**Exercise prompt:** Of the records that follow, copy only the lines from the line containing "operational concerns: How" to the line containing "[^1]: In fact, newer", both included, exactly as written.

'''

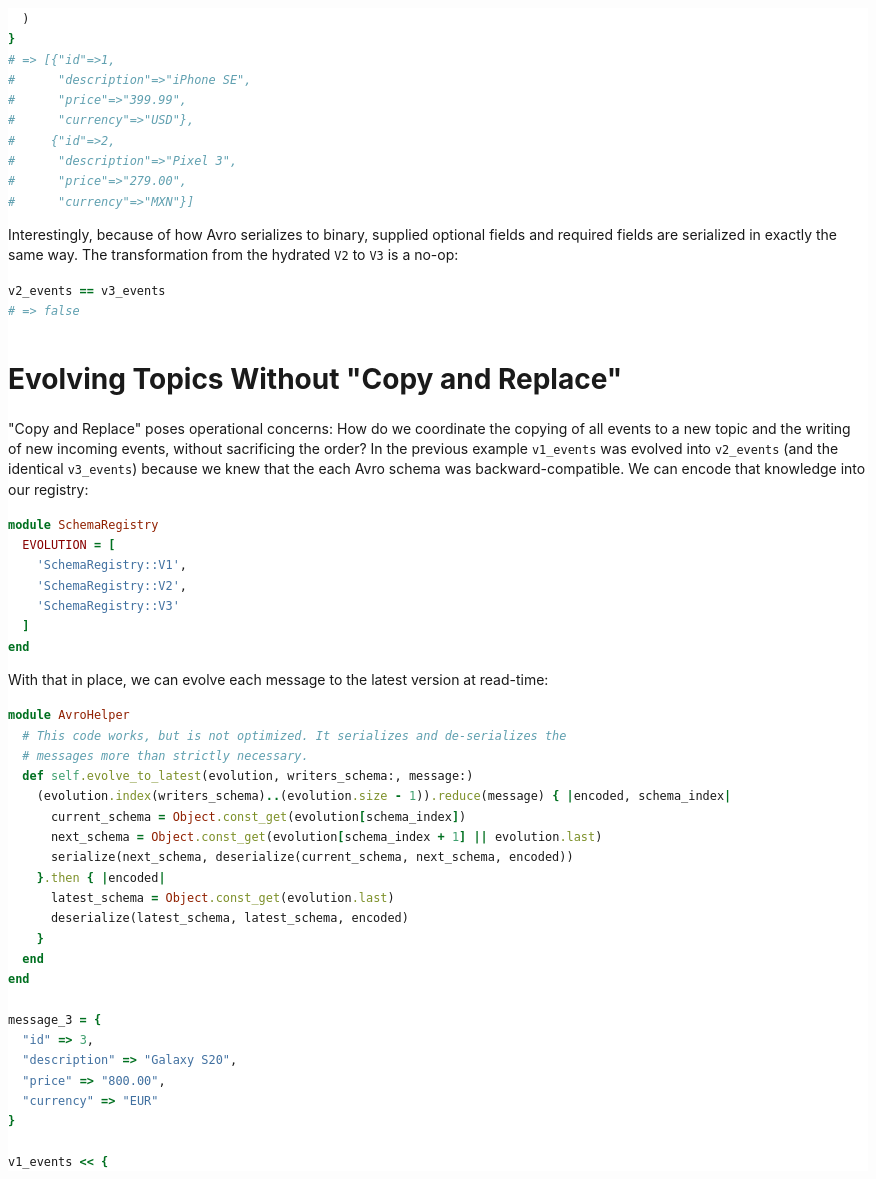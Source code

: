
 ```ruby
  )
}
# => [{"id"=>1,
#      "description"=>"iPhone SE",
#      "price"=>"399.99",
#      "currency"=>"USD"},
#     {"id"=>2,
#      "description"=>"Pixel 3",
#      "price"=>"279.00",
#      "currency"=>"MXN"}]
```

Interestingly, because of how Avro serializes to binary, supplied optional fields and required fields are serialized in exactly the same way. The transformation from the hydrated `V2` to `V3` is a no-op:

```ruby
v2_events == v3_events
# => false
```

# Evolving Topics Without "Copy and Replace"

"Copy and Replace" poses operational concerns: How do we coordinate the copying of all events to a new topic and the writing of new incoming events, without sacrificing the order? In the previous example `v1_events` was evolved into `v2_events` (and the identical `v3_events`) because we knew that the each Avro schema was backward-compatible. We can encode that knowledge into our registry:

```ruby
module SchemaRegistry
  EVOLUTION = [
    'SchemaRegistry::V1',
    'SchemaRegistry::V2',
    'SchemaRegistry::V3'
  ]
end
```

With that in place, we can evolve each message to the latest version at read-time:

```ruby
module AvroHelper
  # This code works, but is not optimized. It serializes and de-serializes the
  # messages more than strictly necessary.
  def self.evolve_to_latest(evolution, writers_schema:, message:)
    (evolution.index(writers_schema)..(evolution.size - 1)).reduce(message) { |encoded, schema_index|
      current_schema = Object.const_get(evolution[schema_index])
      next_schema = Object.const_get(evolution[schema_index + 1] || evolution.last)
      serialize(next_schema, deserialize(current_schema, next_schema, encoded))
    }.then { |encoded|
      latest_schema = Object.const_get(evolution.last)
      deserialize(latest_schema, latest_schema, encoded)
    }
  end
end

message_3 = {
  "id" => 3,
  "description" => "Galaxy S20",
  "price" => "800.00",
  "currency" => "EUR"
}

v1_events << {
```

[^1]: In fact, newer versions of Postgres support a kind of read-time evolutions: When altering a table and adding a default value, Postgres no longer rewrites every entry in the table. Instead, at read-time if the value is not written in the row, it will look-up the default value.
[avro]: https://avro.apache.org/
[protobuf]: https://developers.google.com/protocol-buffers/
[thrift]: https://thrift.apache.org/
[json]: https://www.json.org/json-en.html
[deploying_schema_migrations]: {% post_url 2020-01-14-deployments-with-schema-migrations %}
[resolution_rules]: https://avro.apache.org/docs/1.8.0/spec.html#Schema+Resolution
[copy_and_replace]: https://leanpub.com/esversioning/read#leanpub-auto-copy-and-replace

'''

**Completed task:**
"Copy and Replace" poses operational concerns: How do we coordinate the copying of all events to a new topic and the writing of new incoming events, without sacrificing the order? In the previous example `v1_events` was evolved into `v2_events` (and the identical `v3_events`) because we knew that the each Avro schema was backward-compatible. We can encode that knowledge into our registry:

```ruby
module SchemaRegistry
  EVOLUTION = [
    'SchemaRegistry::V1',
    'SchemaRegistry::V2',
    'SchemaRegistry::V3'
  ]
end
```

With that in place, we can evolve each message to the latest version at read-time:

```ruby
module AvroHelper
  # This code works, but is not optimized. It serializes and de-serializes the
  # messages more than strictly necessary.
  def self.evolve_to_latest(evolution, writers_schema:, message:)
    (evolution.index(writers_schema)..(evolution.size - 1)).reduce(message) { |encoded, schema_index|
      current_schema = Object.const_get(evolution[schema_index])
      next_schema = Object.const_get(evolution[schema_index + 1] || evolution.last)
      serialize(next_schema, deserialize(current_schema, next_schema, encoded))
    }.then { |encoded|
      latest_schema = Object.const_get(evolution.last)
      deserialize(latest_schema, latest_schema, encoded)
    }
  end
end

message_3 = {
  "id" => 3,
  "description" => "Galaxy S20",
  "price" => "800.00",
  "currency" => "EUR"
}

v1_events << {
```

[^1]: In fact, newer versions of Postgres support a kind of read-time evolutions: When altering a table and adding a default value, Postgres no longer rewrites every entry in the table. Instead, at read-time if the value is not written in the row, it will look-up the default value.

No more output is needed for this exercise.